I just have all of these  unanswered questions.. the main ones being…" "When will my mom be relieved of this burden?"... I thought that one day, later on down the road, I'd be taking care of her. "How can I ever pay her back now.. for being the mom that she's been?"...
"When will MY life really start?" ... 
"When will I feel secure and stable enough, through my own roller coaster of a life, to put myself out there and accept someone into my world to travel this journey with me?"... and with that question...
 "Will I ever be able to live out my biggest dream of having a child?"... 

I accepted a long time ago that my physical journey... or I guess I should say destination... would remain unknown until I've reached it... I may be fighting for progress until my death… But I knew once this fight started that it would never end until I'm satisfied.  I'd never be satisfied with being unhealthy… being more dependent than I have to be... or being perceived as JUST a disabled person. So my fight for physical progress is constant and without question. 

Moments like I spoke of earlier... they never last very long… I don't see how it could be possible. For those of you who think I'm strong for not having more moments like that… You're probably part of the reason why it's impossible.  No matter how discouraged or frustrated I may feel in a particular moment, there's never a second that I do not remember all that I'm constantly blessed with. So, to so many of you, thank you for making those moments few and far between.

I'm currently doing all that I know how to do and that's move forward. I'm slowly working my way back into my therapy even though some of it is against Dr.'s orders. With that I will begin overcoming the fatigue and depression because I will feel the sense of progress. With my painting I'm learning how to deal with failing sometimes before succeeding... because I'm a perfectionist and I tend to let myself forget that I am a quadriplegic, as well as an unnatural lefty. I'm learning to use my own creative concepts and taste.. And I'm working on painting things that move me or that I'm passionate about... and I've learned that when I do that I actually feel like an artist. Point being… I'm still learning, and I've accepted that so that I can progress.

I'm also starting classes back on Monday. It's been a little while since I decided to take a break, but in order to move forward I have to strive to reach my goals... and my degree is one of them. Against my better judgment, I will be taking three courses per term. If I continue on that path, I will be graduating after completing three terms. The simple thought of it is motivating and uplifting... Simply because it's something that I have somewhat struggled with doing independently, but have not given up... and of course because it was one of my biggest goals... It was in my plans. I hope my book comes to life in the near future after I complete my schooling. 
The schooling is kind of like my painting.. And even my battle with my disabilities. Such a big part of what brings meaning to our lives is accomplishing our dreams and goals... making new ones for ourselves. The process itself keeps us moving forward and always having something to look forward to. 

All too often it takes struggles and speed bumps and sometimes mountains to climb in order to reach those goals... but the more you accomplish, the more you realize you're able to do... and there's all the more reason you have to believe in yourself. 

Tuesday, September 4, 2012


I've been home for a little over a week now and I'm still recovering from an intense, fast-paced three weeks in Baltimore. I had my amazing support system following my progress day-by-day while I was away, and the texts, comments and messages of pride and encouragement motivated me even more to get up again each day and go back at it. For that... for everything I'm very thankful.

Last September was my first visit since my May 2010 stem cell surgery, which (as most of you know) resulted in the loss of much of the function in my right arm. Immediately after surgery, I had no movement or sensation. My arm has shown the most progress within the past year.. but is not completely recovered.

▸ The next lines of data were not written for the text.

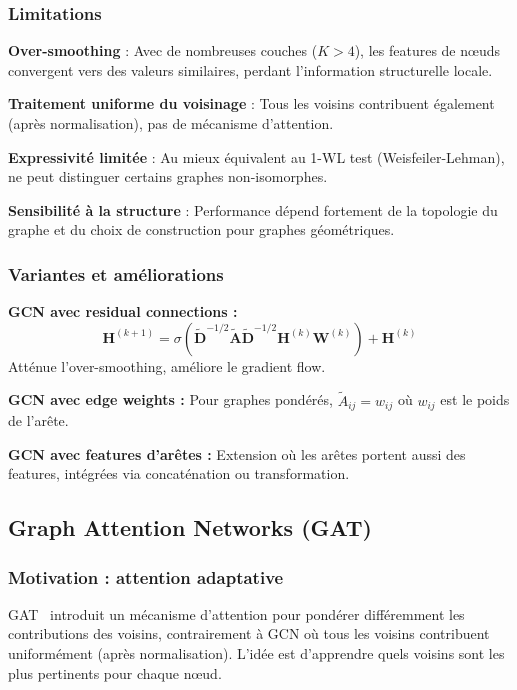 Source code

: \subsubsection{Limitations}

\textbf{Over-smoothing} : Avec de nombreuses couches ($K > 4$), les features de nœuds convergent vers des valeurs similaires, perdant l'information structurelle locale.
    
\textbf{Traitement uniforme du voisinage} : Tous les voisins contribuent également (après normalisation), pas de mécanisme d'attention.

\textbf{Expressivité limitée} : Au mieux équivalent au 1-WL test (Weisfeiler-Lehman), ne peut distinguer certains graphes non-isomorphes.

\textbf{Sensibilité à la structure} : Performance dépend fortement de la topologie du graphe et du choix de construction pour graphes géométriques.

\subsubsection{Variantes et améliorations}

\textbf{GCN avec residual connections :}
\[
\mathbf{H}^{(k+1)} = \sigma\left(\tilde{\mathbf{D}}^{-1/2}\tilde{\mathbf{A}}\tilde{\mathbf{D}}^{-1/2}\mathbf{H}^{(k)}\mathbf{W}^{(k)}\right) + \mathbf{H}^{(k)}
\]
Atténue l'over-smoothing, améliore le gradient flow.

\textbf{GCN avec edge weights :}
Pour graphes pondérés, $\tilde{A}_{ij} = w_{ij}$ où $w_{ij}$ est le poids de l'arête.

\textbf{GCN avec features d'arêtes :}
Extension où les arêtes portent aussi des features, intégrées via concaténation ou transformation.

\subsection{Graph Attention Networks (GAT)}

\subsubsection{Motivation : attention adaptative}

GAT~\cite{Velickovic2018} introduit un mécanisme d'attention pour pondérer différemment les contributions des voisins, contrairement à GCN où tous les voisins contribuent uniformément (après normalisation). L'idée est d'apprendre quels voisins sont les plus pertinents pour chaque nœud.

 Last year as I prepared to head to KKI, I knew that I'd regressed, but I was scared of hearing those words from my doctor and therapists... and more than anything, ashamed for them to see that I was so far behind where I once was because of the decision that I made to undergo such a risky procedure. I decided I'd only go for two weeks of therapy, in case my strength and endurance was not where it needed to be for anything longer. My first week of therapy was wasted because of a cold and some unexpected hiccups in my day-to-day routines. My second week was somewhat better... more challenging. Although I was noticeably weaker, I pushed myself to get the most I could out of that short trip. As always, I left KKI feeling proud of my accomplishments and appreciative for all I was ABLE to do. I felt appreciative for my KKI family, who can make even a trying visit so worth while.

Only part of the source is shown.